E incluso (caso todavía más inquietante): “Yo creía que Adelina me amaba; ¡ay, cómo me engañaba!”. Que viene a decir que si bien yo sabía que no tenía ninguna posibilidad con aquella mujer indiferente y calculadora, por debilidad me dejé caer en una creencia engañosa.
Puede parecer algo irrelevante, quizás nimio, pero uno de los mejores filósofos del siglo, Donald Davidson, persiguió el asunto con ahínco. De hecho, se trata de entender cosas como la educación en general (¿cómo se crean las creencias?), ciertos aspectos de la ciencia (¿la ley de la gravedad puede ser una creencia?), o el simple cambio de creencias (¿podemos decir que un mismo sujeto cree A y luego B, o debemos hablar de sujetos distintos?).
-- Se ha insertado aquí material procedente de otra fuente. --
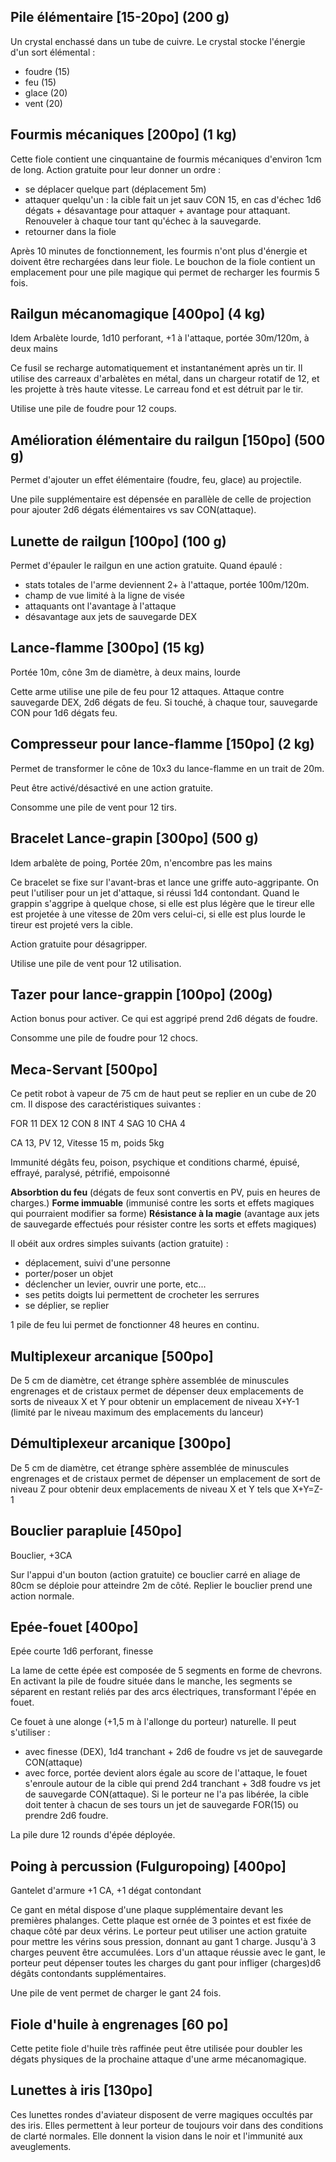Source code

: 
Pile élémentaire [15-20po]  (200 g)
-------------
Un crystal enchassé dans un tube de cuivre. Le crystal stocke l'énergie d'un sort élémental :
- foudre (15)
- feu (15)
- glace (20)
- vent (20)

Fourmis mécaniques [200po]  (1 kg)
------------------
Cette fiole contient une cinquantaine de fourmis mécaniques d'environ 1cm de long.
Action gratuite pour leur donner un ordre :
- se déplacer quelque part (déplacement 5m)
- attaquer quelqu'un : la cible fait un jet sauv CON 15, en cas d'échec 
1d6 dégats + désavantage pour attaquer + avantage pour attaquant. Renouveler à chaque tour tant qu'échec à la sauvegarde.
- retourner dans la fiole

Après 10 minutes de fonctionnement, les fourmis n'ont plus d'énergie et doivent être
rechargées dans leur fiole.
Le bouchon de la fiole contient un emplacement pour une pile magique qui permet de recharger les fourmis 5 fois.

Railgun mécanomagique [400po] (4 kg)
----------------------
Idem Arbalète lourde, 1d10 perforant, +1 à l'attaque, portée 30m/120m, à deux mains

Ce fusil se recharge automatiquement et instantanément après un tir. Il utilise des carreaux d'arbalètes en métal,
dans un chargeur rotatif de 12, et les projette à très haute vitesse. Le carreau fond et est détruit par le tir.

Utilise une pile de foudre pour 12 coups. 

Amélioration élémentaire du railgun [150po] (500 g)
-----------------------------------

Permet d'ajouter un effet élémentaire (foudre, feu, glace) au projectile.

Une pile supplémentaire est dépensée en parallèle de celle de projection pour ajouter 2d6 dégats
élémentaires vs sav CON(attaque).

Lunette de railgun [100po] (100 g)
---------------------

Permet d'épauler le railgun en une action gratuite. 
Quand épaulé :
* stats totales de l'arme deviennent 2+ à l'attaque, portée 100m/120m.
* champ de vue limité à la ligne de visée
* attaquants ont l'avantage à l'attaque
* désavantage aux jets de sauvegarde DEX 

Lance-flamme [300po] (15 kg)
-------------
Portée 10m, cône 3m de diamètre, à deux mains, lourde

Cette arme utilise une pile de feu pour 12 attaques. Attaque contre sauvegarde DEX, 2d6 dégats de feu. Si touché, à chaque tour,
sauvegarde CON pour 1d6 dégats feu.

Compresseur pour lance-flamme [150po] (2 kg)
-----------------------------

Permet de transformer le cône de 10x3 du lance-flamme en un trait de 20m.

Peut être activé/désactivé en une action gratuite.

Consomme une pile de vent pour 12 tirs.

Bracelet Lance-grapin [300po] (500 g)
---------------------
Idem arbalète de poing, Portée 20m, n'encombre pas les mains

Ce bracelet se fixe sur l'avant-bras et lance une griffe auto-aggripante. On peut l'utiliser pour un jet d'attaque, si réussi 1d4 contondant.
Quand le grappin s'aggripe à quelque chose, si elle est plus légère que le tireur elle est projetée à une vitesse de 20m
vers celui-ci, si elle est plus lourde le tireur est projeté vers la cible.

Action gratuite pour désagripper.

Utilise une pile de vent pour 12 utilisation.

Tazer pour lance-grappin [100po] (200g)
-------------------------

Action bonus pour activer. Ce qui est aggripé prend 2d6 dégats de foudre.

Consomme une pile de foudre pour 12 chocs.

Meca-Servant [500po]
--------------
Ce petit robot à vapeur de 75 cm de haut peut se replier en un cube de 20 cm. Il dispose des caractéristiques suivantes :

FOR 11 DEX 12 CON 8 INT 4 SAG 10 CHA 4

CA 13, PV 12, Vitesse 15 m, poids 5kg

Immunité dégâts feu, poison, psychique et conditions 
charmé, épuisé, effrayé, paralysé, pétrifié, empoisonné

**Absorbtion du feu** (dégats de feux sont convertis en PV, puis en heures de charges.)
**Forme immuable** (immunisé contre les sorts et effets magiques qui pourraient modifier sa forme)
**Résistance à la magie** (avantage aux jets de sauvegarde effectués pour résister contre les sorts et effets magiques)

Il obéit aux ordres simples suivants (action gratuite) :
- déplacement, suivi d'une personne
- porter/poser un objet
- déclencher un levier, ouvrir une porte, etc...
- ses petits doigts lui permettent de crocheter les serrures
- se déplier, se replier

1 pile de feu lui permet de fonctionner 48 heures en continu.

Multiplexeur arcanique [500po]
----------------------
De 5 cm de diamètre, cet étrange sphère assemblée de minuscules engrenages et de cristaux permet 
de dépenser deux emplacements de sorts de niveaux X et Y pour obtenir un emplacement de niveau X+Y-1 (limité par le niveau maximum des emplacements du lanceur)

Démultiplexeur arcanique [300po]
-------------------------
De 5 cm de diamètre, cet étrange sphère assemblée de minuscules engrenages et de cristaux permet 
de dépenser un emplacement de sort de niveau Z pour obtenir deux emplacements de niveau X et Y tels que X+Y=Z-1


Bouclier parapluie [450po]
------------------
Bouclier, +3CA

Sur l'appui d'un bouton (action gratuite) ce bouclier carré en aliage de 80cm se déploie pour atteindre 2m de côté.
Replier le bouclier prend une action normale.

Epée-fouet [400po]
------------
Epée courte 1d6 perforant, finesse

La lame de cette épée est composée de 5 segments en forme de chevrons. En activant la pile de foudre située dans le manche,
les segments se séparent en restant reliés par des arcs électriques, transformant l'épée en fouet.

Ce fouet à une alonge (+1,5 m à l'allonge du porteur) naturelle.
Il peut s'utiliser :
- avec finesse (DEX), 1d4 tranchant + 2d6 de foudre vs jet de sauvegarde CON(attaque)
- avec force, portée devient alors égale au score de l'attaque, le fouet s'enroule autour de la cible qui prend 2d4 tranchant + 3d8 foudre vs jet de sauvegarde CON(attaque). Si le porteur ne l'a pas libérée, la cible doit tenter à chacun de ses tours un jet de sauvegarde FOR(15) ou prendre 2d6 foudre.

La pile dure 12 rounds d'épée déployée.

Poing à percussion (Fulguropoing) [400po]
-------------------
Gantelet d'armure +1 CA, +1 dégat contondant

Ce gant en métal dispose d'une plaque supplémentaire devant les premières phalanges. Cette plaque est ornée de 3 pointes et est fixée de chaque côté par deux vérins.
Le porteur peut utiliser une action gratuite pour mettre les vérins sous pression, donnant au gant 1 charge. Jusqu'à 3 charges peuvent être accumulées.
Lors d'un attaque réussie avec le gant, le porteur peut dépenser toutes les charges du gant pour infliger (charges)d6 dégâts contondants supplémentaires.

Une pile de vent permet de charger le gant 24 fois.

Fiole d'huile à engrenages [60 po]
---------------------------

Cette petite fiole d'huile très raffinée peut être utilisée pour doubler les dégats physiques de la prochaine attaque d'une arme mécanomagique.

Lunettes à iris [130po]
----------------

Ces lunettes rondes d'aviateur disposent de verre magiques occultés par des iris.
Elles permettent à leur porteur de toujours voir dans des conditions de clarté normales. Elle donnent la vision dans le noir et l'immunité aux aveuglements.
Davidson propone dos modos para cambiar de creencia cuando uno quiere: la autotrascendencia y la autocorrupción. Ambos modos nos caracterizan una y otra vez a lo largo de nuestra vida. Estamos constantemente autotrascendiéndonos o autocorrompiéndonos, pero lo más inquietante es que jamás podremos reconocerlo en nosotros mismos. Sólo en los demás, o en nosotros pero en tiempos distintos.
Decir “voy a creer tal cosa porque me da la gana” no tiene sentido, pero decir “aquel tipo quiere creer tal cosa” o “cuando era joven quise creer tal cosa”, sí tiene sentido.
Es una lata, pero el autoengaño, la máquina más poderosa para la educación, sólo puede reconocerse en los otros. O en uno mismo cuando ya es demasiado tarde.